Le lendemain, comme elle gardait encore ses poules à la même place, elle cassa une autre noix. Cette fois, ce fut une boutique pleine d’argenterie qui se dressa devant elle ; la demoiselle vint également voir les belles choses qu’elle avait, et pensant que cela lui servirait pour son mariage, elle voulait les acheter ; mais Gaïdic lui fit les mêmes conditions que pour les étoffes. En songeant à la poudre qui fait dormir, l’autre accepta aisément, et la pauvre fille de basse-cour passa vainement cette seconde nuit dans la chambre de son mari sans pouvoir le réveiller.

Le lendemain, elle se désolait, il lui vint à l’idée de tenter une troisième fois la chance, et elle cassa sa dernière noix. Cette fois ce fut un étalage de bagues d’or, de bijoux et de diamants qui lui apparut ; la jeune châtelaine voulut les acheter, mais Gaïdic lui ayant fait les mêmes conditions que les autres fois, elle accepta enfin en pensant toujours à la poudre qui endort. Mais cette fois elle fut déçue. Le valet d’Yves de Kermac’hek, qui avait deviné ce qui se passait, dit à son maître :

— Savez-vous que depuis deux nuits la fille de basse-cour couche dans votre chambre ?

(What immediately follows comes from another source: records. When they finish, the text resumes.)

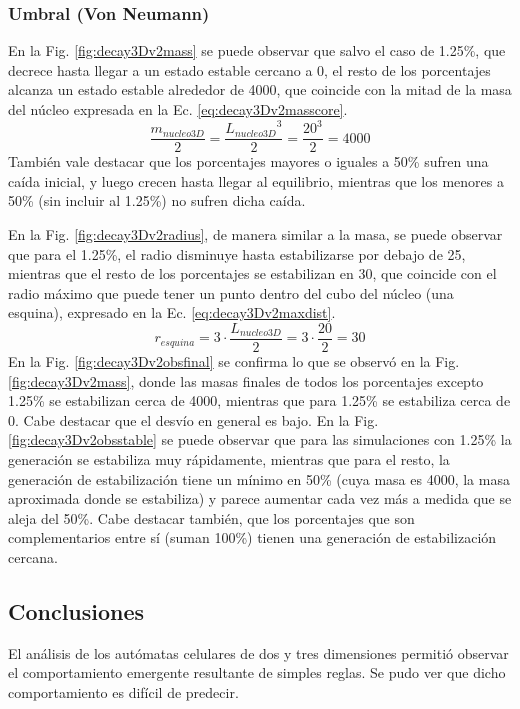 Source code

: \subsubsection{Umbral (Von Neumann)}
En la Fig. \ref{fig:decay3Dv2mass} se puede observar que salvo el caso de 1.25\%, que decrece hasta llegar a un estado estable cercano a 0, el resto de los porcentajes alcanza un estado estable alrededor de 4000, que coincide con la mitad de la masa del núcleo expresada en la Ec. \ref{eq:decay3Dv2masscore}.
\begin{equation}
    \label{eq:decay3Dv2masscore}
    \frac{m_{nucleo3D}}{2} = \frac{{L_{nucleo3D}}^3}{2} = \frac{20^3}{2} = 4000
\end{equation}
También vale destacar que los porcentajes mayores o iguales a 50\% sufren una caída inicial, y luego crecen hasta llegar al equilibrio, mientras que los menores a 50\% (sin incluir al 1.25\%) no sufren dicha caída.


En la Fig. \ref{fig:decay3Dv2radius}, de manera similar a la masa, se puede observar que para el 1.25\%, el radio disminuye hasta estabilizarse por debajo de 25, mientras que el resto de los porcentajes se estabilizan en 30, que coincide con el radio máximo que puede tener un punto dentro del cubo del núcleo (una esquina), expresado en la Ec. \ref{eq:decay3Dv2maxdist}.
\begin{equation}
    \label{eq:decay3Dv2maxdist}
    r_{esquina} = 3 \cdot \frac{L_{nucleo3D}}{2} = 3 \cdot \frac{20}{2} = 30
\end{equation}
En la Fig. \ref{fig:decay3Dv2obsfinal} se confirma lo que se observó en la Fig. \ref{fig:decay3Dv2mass}, donde las masas finales de todos los porcentajes excepto 1.25\% se estabilizan cerca de 4000, mientras que para 1.25\% se estabiliza cerca de 0. Cabe destacar que el desvío en general es bajo.
En la Fig. \ref{fig:decay3Dv2obsstable} se puede observar que para las simulaciones con 1.25\% la generación se estabiliza muy rápidamente, mientras que para el resto, la generación de estabilización tiene un mínimo en 50\% (cuya masa es 4000, la masa aproximada donde se estabiliza) y parece aumentar cada vez más a medida que se aleja del 50\%. Cabe destacar también, que los porcentajes que son complementarios entre sí (suman 100\%) tienen una generación de estabilización cercana.

\subsection{Conclusiones}
\label{subsec:conclusiones}
El análisis de los autómatas celulares de dos y tres dimensiones permitió observar el comportamiento emergente resultante de simples reglas.
Se pudo ver que dicho comportamiento es difícil de predecir.

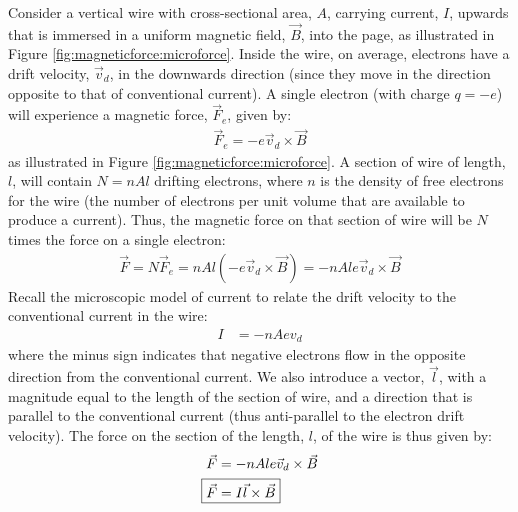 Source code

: Consider a vertical wire with cross-sectional area, $A$, carrying current, $I$, upwards that is immersed in a uniform magnetic field, $\vec B$, into the page, as illustrated in Figure \ref{fig:magneticforce:microforce}. Inside the wire, on average, electrons have a drift velocity, $\vec v_d$, in the downwards direction (since they move in the direction opposite to that of conventional current).
A single electron (with charge $q=-e$) will experience a magnetic force, $\vec F_e$, given by:
\begin{align*}
\vec F_e = -e \vec v_d \times \vec B
\end{align*}
as illustrated in Figure \ref{fig:magneticforce:microforce}. A section of wire of length, $l$, will contain $N=nAl$ drifting electrons, where $n$ is the density of free electrons for the wire (the number of electrons per unit volume that are available to produce a current). Thus, the magnetic force on that section of wire will be $N$ times the force on a single electron:
\begin{align*}
\vec F = N\vec F_e = nAl (-e \vec v_d \times \vec B)=-nAle \vec v_d \times \vec B
\end{align*}
Recall the microscopic model of current to relate the drift velocity to the conventional current in the wire:
\begin{align*}
I &= -nAev_d
\end{align*}
where the minus sign indicates that negative electrons flow in the opposite direction from the conventional current. We also introduce a vector, $\vec l$, with a magnitude equal to the length of the section of wire, and a direction that is parallel to the conventional current (thus anti-parallel to the electron drift velocity). The force on the section of the length, $l$, of the wire is thus given by:
\begin{align*}
\vec F &= -nAle \vec v_d \times \vec B\\
\Aboxed{ \vec F&= I \vec l \times \vec B}
\end{align*}
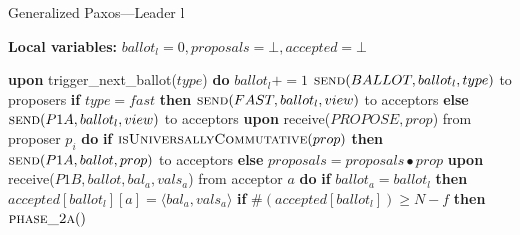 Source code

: \documentclass[algorithms,article,accept,moreauthors,pdftex,10pt,a4paper]{Definitions/mdpi}
\begin{document}
\begin{algorithm}[H] 
\caption{Generalized Paxos---Leader l}
\label{CFT-Lead}
\textbf{Local variables:} $ballot_l = 0,proposals = \bot, accepted = \bot$
\begin{algorithmic}[1]
\State \textbf{upon} trigger\_next\_ballot($type$) \textbf{do}
\State \hspace{\algorithmicindent} $ballot_l \mathrel{+{=}} 1$
\State \hspace{\algorithmicindent} $\Call{send}{BALLOT,ballot_l,type}$ to proposers
\State
\State \hspace{\algorithmicindent} \textbf{if} $type = fast$ \textbf{then}
\State \hspace{\algorithmicindent}\hspace{\algorithmicindent} $\Call{send}{FAST,ballot_l,view} $ to acceptors
\State \hspace{\algorithmicindent} \textbf{else}
\State \hspace{\algorithmicindent}\hspace{\algorithmicindent} $\Call{send}{P1A, ballot_l, view}$ to acceptors
\State
\State \textbf{upon} receive($PROPOSE, prop$) from proposer $p_i$ \textbf{do} 
\State \hspace{\algorithmicindent} \textbf{if} $\Call{isUniversallyCommutative}{prop}$ \textbf{then}
\State \hspace{\algorithmicindent}\hspace{\algorithmicindent} $\Call{send}{P1A, ballot, prop}$ to acceptors
\State \hspace{\algorithmicindent} \textbf{else}
\State \hspace{\algorithmicindent}\hspace{\algorithmicindent} $proposals = proposals \bullet prop$
\State
\State \textbf{upon} receive($P1B, ballot, bal_a,vals_a$) from acceptor $a$ \textbf{do}
\State \hspace{\algorithmicindent} \textbf{if} $ballot_a = ballot_l$ \textbf{then}
\State \hspace{\algorithmicindent}\hspace{\algorithmicindent} $accepted[ballot_l][a] =\langle bal_a, vals_a \rangle$
\State \hspace{\algorithmicindent}\hspace{\algorithmicindent} \textbf{if} $\#(accepted[ballot_l]) \geq N-f$ \textbf{then} 
\State \hspace{\algorithmicindent}\hspace{\algorithmicindent}\hspace{\algorithmicindent} $\Call{phase\_2a}{ }$

\end{algorithmic}
\end{algorithm}
\end{document}
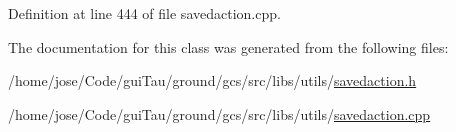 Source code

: Definition at line 444 of file savedaction.\-cpp.



The documentation for this class was generated from the following files\-:\begin{DoxyCompactItemize}
\item 
/home/jose/\-Code/gui\-Tau/ground/gcs/src/libs/utils/\hyperlink{savedaction_8h}{savedaction.\-h}\item 
/home/jose/\-Code/gui\-Tau/ground/gcs/src/libs/utils/\hyperlink{savedaction_8cpp}{savedaction.\-cpp}\end{DoxyCompactItemize}
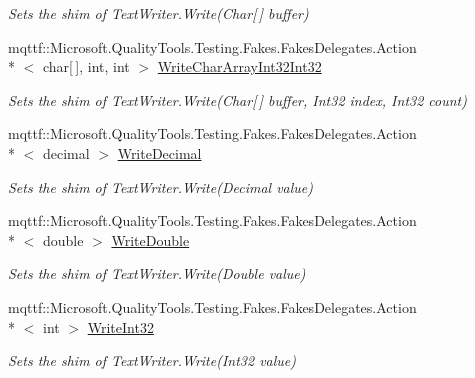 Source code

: \begin{DoxyCompactItemize}
\begin{DoxyCompactList}\small\item\em Sets the shim of Text\-Writer.\-Write(\-Char\mbox{[}$\,$\mbox{]} buffer)\end{DoxyCompactList}\item 
mqttf\-::\-Microsoft.\-Quality\-Tools.\-Testing.\-Fakes.\-Fakes\-Delegates.\-Action\\*
$<$ char\mbox{[}$\,$\mbox{]}, int, int $>$ \hyperlink{class_system_1_1_i_o_1_1_fakes_1_1_shim_text_writer_a7270f99bbf90fc744ed5f3eefb151cf2}{Write\-Char\-Array\-Int32\-Int32}
\begin{DoxyCompactList}\small\item\em Sets the shim of Text\-Writer.\-Write(\-Char\mbox{[}$\,$\mbox{]} buffer, Int32 index, Int32 count)\end{DoxyCompactList}\item 
mqttf\-::\-Microsoft.\-Quality\-Tools.\-Testing.\-Fakes.\-Fakes\-Delegates.\-Action\\*
$<$ decimal $>$ \hyperlink{class_system_1_1_i_o_1_1_fakes_1_1_shim_text_writer_a7c8ab5a44f689800a60bcc4f6cea8ff7}{Write\-Decimal}
\begin{DoxyCompactList}\small\item\em Sets the shim of Text\-Writer.\-Write(\-Decimal value)\end{DoxyCompactList}\item 
mqttf\-::\-Microsoft.\-Quality\-Tools.\-Testing.\-Fakes.\-Fakes\-Delegates.\-Action\\*
$<$ double $>$ \hyperlink{class_system_1_1_i_o_1_1_fakes_1_1_shim_text_writer_a0b5e18ceea968a908587767fb92c96f6}{Write\-Double}
\begin{DoxyCompactList}\small\item\em Sets the shim of Text\-Writer.\-Write(\-Double value)\end{DoxyCompactList}\item 
mqttf\-::\-Microsoft.\-Quality\-Tools.\-Testing.\-Fakes.\-Fakes\-Delegates.\-Action\\*
$<$ int $>$ \hyperlink{class_system_1_1_i_o_1_1_fakes_1_1_shim_text_writer_a6dc8662260ee802ca5451398e7fd2e5a}{Write\-Int32}
\begin{DoxyCompactList}\small\item\em Sets the shim of Text\-Writer.\-Write(\-Int32 value)\end{DoxyCompactList}\item 

\end{DoxyCompactItemize}
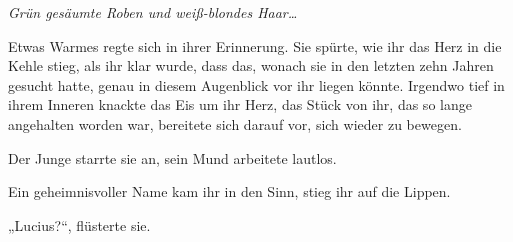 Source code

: \emph{Grün gesäumte Roben und weiß-blondes Haar…}

Etwas Warmes regte sich in ihrer Erinnerung. Sie spürte, wie ihr das Herz in die Kehle stieg, als ihr klar wurde, dass das, wonach sie in den letzten zehn Jahren gesucht hatte, genau in diesem Augenblick vor ihr liegen könnte. Irgendwo tief in ihrem Inneren knackte das Eis um ihr Herz, das Stück von ihr, das so lange angehalten worden war, bereitete sich darauf vor, sich wieder zu bewegen.

Der Junge starrte sie an, sein Mund arbeitete lautlos.

Ein geheimnisvoller Name kam ihr in den Sinn, stieg ihr auf die Lippen.

„Lucius?“, flüsterte sie.

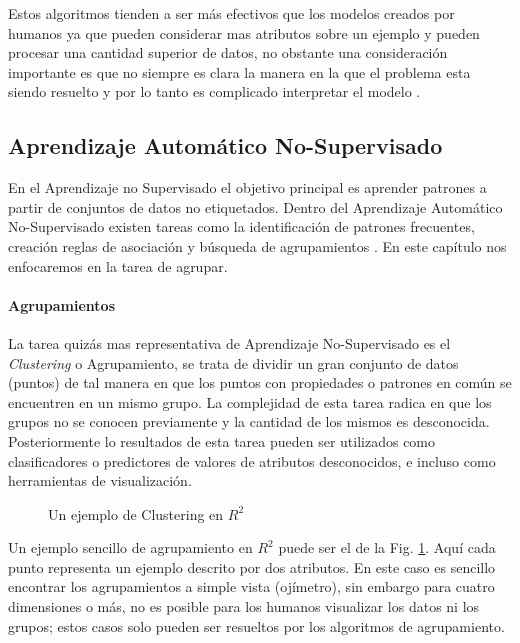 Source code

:Estos algoritmos tienden a ser más efectivos que los modelos creados por humanos ya que pueden considerar mas atributos sobre un ejemplo y pueden procesar una cantidad superior de datos, no obstante una consideración importante es que no siempre es clara la manera en la que el problema esta siendo resuelto y por lo tanto es complicado interpretar el modelo \cite{rebala_introduction_2019}. 

\subsection{Aprendizaje Automático No-Supervisado}

En el Aprendizaje no Supervisado el objetivo principal es aprender patrones a partir de conjuntos de datos no etiquetados. Dentro del Aprendizaje Automático No-Supervisado existen tareas como la identificación de patrones frecuentes, creación reglas de asociación y búsqueda de agrupamientos \cite{kubat_introduction_2017}. En este capítulo nos enfocaremos en la tarea de agrupar.

\paragraph{Agrupamientos}

La tarea quizás mas representativa de Aprendizaje No-Supervisado es el \textit{Clustering} o Agrupamiento, se trata de dividir un gran conjunto de datos (puntos) de tal manera en que los puntos con propiedades o patrones en común se encuentren en un mismo grupo. La complejidad de esta tarea radica en que los grupos no se conocen previamente y la cantidad de los mismos es desconocida. Posteriormente lo resultados de esta tarea pueden ser utilizados como clasificadores o predictores de valores de atributos desconocidos, e incluso como herramientas de visualización. \cite{kubat_introduction_2017}

 \begin{figure}[htbp]
   \centering
   
    \caption{Un ejemplo de Clustering en $R^2$}
    \label{fig:clustering-example}
\end{figure}

Un ejemplo sencillo de agrupamiento en $R^2$ puede ser el de la Fig. \ref{fig:clustering-example}. Aquí cada punto representa un ejemplo descrito por dos atributos. En este caso es sencillo encontrar los agrupamientos a simple vista (ojímetro), sin embargo para cuatro dimensiones o más, no es posible para los humanos visualizar los datos ni los grupos; estos casos solo pueden ser resueltos por los algoritmos de agrupamiento. \cite{kubat_introduction_2017}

— Tu rêves, ce n’est pas vrai.

— Je vous assure que si ; mais la demoiselle du château, pour que vous ne le sachiez pas, verse chaque soir de la poudre à faire dormir dans votre bol et vous vous endormez aussitôt ; mais, si vous voulez, ce soir, comme la fille de basse-cour doit venir, quand votre fiancée vous apportera à boire, faites semblant d’avaler la boisson, jetez-la derrière le lit et faites mine de dormir.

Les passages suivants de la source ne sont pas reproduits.